The story of the day today comes from the Life of Saint Martha. Remember "Mary and Martha" from the Gospel of Luke, when Jesus rebukes Martha for complaining that her sister Mary is not helping her with the dinner preparations...? Well, both Mary and Martha went on to become saints of the early Christian Church, and one of the legends in the Women Saints unit tells is about Saint Martha. One of the most well-known events in the life of Saint Martha is when she defeated a dragon — the Tarasque — using hte power of holy water and the cross. You can read about that incident and other episodes in the excerpt from the Life of Saint Martha as told in The Golden Legend below; I have modernized the language in this presentation of the story.

Saint Martha and the Dragon

After the ascension of our Lord, when the disciples were departed, Martha with her brother Lazarus and her sister Mary, and also Saint Maximin who baptized them and to whom they were committed of the Holy Ghost, and many others, were put by the pagans into a ship without sail, oars, or steering rudder, which by the conduct of our Lord they came all to Marseilles, and after came to the territory of Aquense or Aix, and there converted the people to the faith. Martha was right skilled inspeech, and courteous and gracious to the sight of the people.

There was that time upon the river of Rhone, in a certain wood between Arles and Avignon, a great dragon, half beast and half fish, greater than an ox, longer than an horse, having teeth sharp as a sword, and horned on either side, with a head like a lion, tail like a serpent, and defended with two wings on either side, and he could not be beaten with cast of stones nor with other armor, and he was as strong as twelve lions or bears. This dragon lay hiding and lurking in the river, and he killed those that passed by, and he drowned ships.
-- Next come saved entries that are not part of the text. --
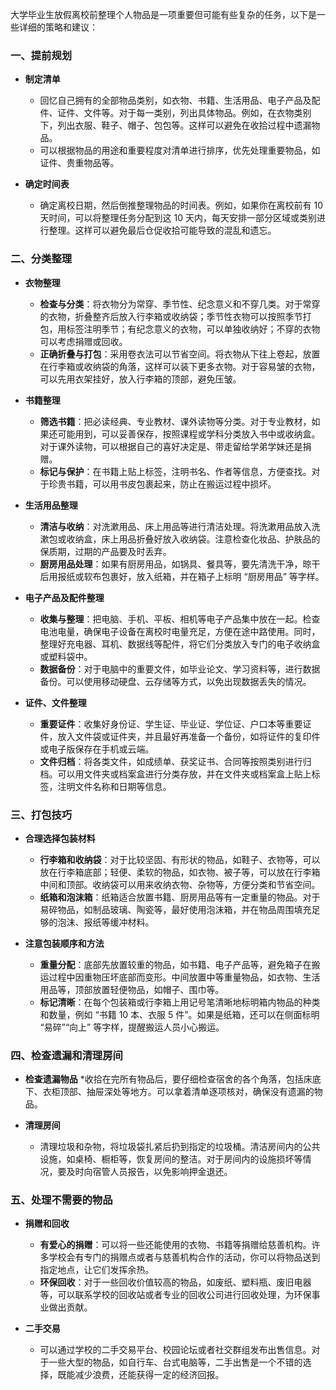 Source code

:  大学毕业生放假离校前整理个人物品是一项重要但可能有些复杂的任务，以下是一些详细的策略和建议：

### 一、提前规划

  * **制定清单**
    * 回忆自己拥有的全部物品类别，如衣物、书籍、生活用品、电子产品及配件、证件、文件等。对于每一类别，列出具体物品。例如，在衣物类别下，列出衣服、鞋子、帽子、包包等。这样可以避免在收拾过程中遗漏物品。
    * 可以根据物品的用途和重要程度对清单进行排序，优先处理重要物品，如证件、贵重物品等。

  * **确定时间表**
    * 确定离校日期，然后倒推整理物品的时间表。例如，如果你在离校前有 10 天时间，可以将整理任务分配到这 10 天内，每天安排一部分区域或类别进行整理。这样可以避免最后仓促收拾可能导致的混乱和遗忘。

### 二、分类整理

  * **衣物整理**
    * **检查与分类**：将衣物分为常穿、季节性、纪念意义和不穿几类。对于常穿的衣物，折叠整齐后放入行李箱或收纳袋；季节性衣物可以按照季节打包，用标签注明季节；有纪念意义的衣物，可以单独收纳好；不穿的衣物可以考虑捐赠或回收。
    * **正确折叠与打包**：采用卷衣法可以节省空间。将衣物从下往上卷起，放置在行李箱或收纳袋的角落，这样可以装下更多衣物。对于容易皱的衣物，可以先用衣架挂好，放入行李箱的顶部，避免压皱。

  * **书籍整理**
    * **筛选书籍**：把必读经典、专业教材、课外读物等分类。对于专业教材，如果还可能用到，可以妥善保存，按照课程或学科分类放入书中或收纳盒。对于课外读物，可以根据自己的喜好决定是、带走留给学弟学妹还是捐赠。
    * **标记与保护**：在书籍上贴上标签，注明书名、作者等信息，方便查找。对于珍贵书籍，可以用书皮包裹起来，防止在搬运过程中损坏。

  * **生活用品整理**
    * **清洁与收纳**：对洗漱用品、床上用品等进行清洁处理。将洗漱用品放入洗漱包或收纳盒，床上用品折叠好放入收纳袋。注意检查化妆品、护肤品的保质期，过期的产品要及时丢弃。
    * **厨房用品处理**：如果有厨房用品，如锅具、餐具等，要先清洗干净，晾干后用报纸或软布包裹好，放入纸箱，并在箱子上标明 “厨房用品” 等字样。

  * **电子产品及配件整理**
    * **收集与整理**：把电脑、手机、平板、相机等电子产品集中放在一起。检查电池电量，确保电子设备在离校时电量充足，方便在途中路使用。同时，整理好充电器、耳机、数据线等配件，将它们分类放入专门的电子收纳盒或塑料袋中。
    * **数据备份**：对于电脑中的重要文件，如毕业论文、学习资料等，进行数据备份。可以使用移动硬盘、云存储等方式，以免出现数据丢失的情况。

  * **证件、文件整理**
    * **重要证件**：收集好身份证、学生证、毕业证、学位证、户口本等重要证件，放入文件袋或证件夹，并且最好再准备一个备份，如将证件的复印件或电子版保存在手机或云端。
    * **文件归档**：将各类文件，如成绩单、获奖证书、合同等按照类别进行归档。可以用文件夹或档案盒进行分类存放，并在文件夹或档案盒上贴上标签，注明文件名称和日期等信息。

### 三、打包技巧

  * **合理选择包装材料**
    * **行李箱和收纳袋**：对于比较坚固、有形状的物品，如鞋子、衣物等，可以放在行李箱底部；轻便、柔软的物品，如衣物、被子等，可以放在行李箱中间和顶部。收纳袋可以用来收纳衣物、杂物等，方便分类和节省空间。
    * **纸箱和泡沫箱**：纸箱适合放置书籍、厨房用品等有一定重量的物品。对于易碎物品，如制品玻璃、陶瓷等，最好使用泡沫箱，并在物品周围填充足够的泡沫、报纸等缓冲材料。

  * **注意包装顺序和方法**
    * **重量分配**：底部先放置较重的物品，如书籍、电子产品等，避免箱子在搬运过程中因重物压坏底部而变形。中间放置中等重量物品，如衣物、生活用品等，顶部放置轻便物品，如帽子、围巾等。
    * **标记清晰**：在每个包装箱或行李箱上用记号笔清晰地标明箱内物品的种类和数量，例如 “书籍 10 本、衣服 5 件”。如果是纸箱，还可以在侧面标明 “易碎”“向上” 等字样，提醒搬运人员小心搬运。

### 四、检查遗漏和清理房间

  * **检查遗漏物品**
    *收拾在完所有物品后，要仔细检查宿舍的各个角落，包括床底下、衣柜顶部、抽屉深处等地方。可以拿着清单逐项核对，确保没有遗漏的物品。

  * **清理房间**
    * 清理垃圾和杂物，将垃圾袋扎紧后扔到指定的垃圾桶。清洁房间内的公共设施，如桌椅、橱柜等，恢复房间的整洁。对于房间内的设施损坏等情况，要及时向宿管人员报告，以免影响押金退还。

### 五、处理不需要的物品

  * **捐赠和回收**
    * **有爱心的捐赠**：可以将一些还能使用的衣物、书籍等捐赠给慈善机构。许多学校会有专门的捐赠点或者与慈善机构合作的活动，你可以将物品送到指定地点，让它们发挥余热。
    * **环保回收**：对于一些回收价值较高的物品，如废纸、塑料瓶、废旧电器等，可以联系学校的回收站或者专业的回收公司进行回收处理，为环保事业做出贡献。

  * **二手交易**
    * 可以通过学校的二手交易平台、校园论坛或者社交群组发布出售信息。对于一些大型的物品，如自行车、台式电脑等，二手出售是一个不错的选择，既能减少浪费，还能获得一定的经济回报。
He came thither by sea from Galicia, and was engendered of Leviathan, which is a serpent of the water, and of a beast called Bonacho, that is engendered in Galicia. And when he is pursued, the Bonacho casts out of his belly behind, his ordure, the space of an acre of land on them that follow him, and it is bright as glass, and what it touches, it burns as fire.

Martha, at the prayer of the people, came into the wood to this dragon, and found him eating a man. And she cast on him holy water, and showed to him the cross, and he soon soon was overcome, and, as he was standing still as a sheep, she bound him with her own girdle, and then he was slain with spears and glaives of the people.

The dragon was called of them that dwelled in the country Tarasconus. In remembrance of him, that place is called Tarasconus.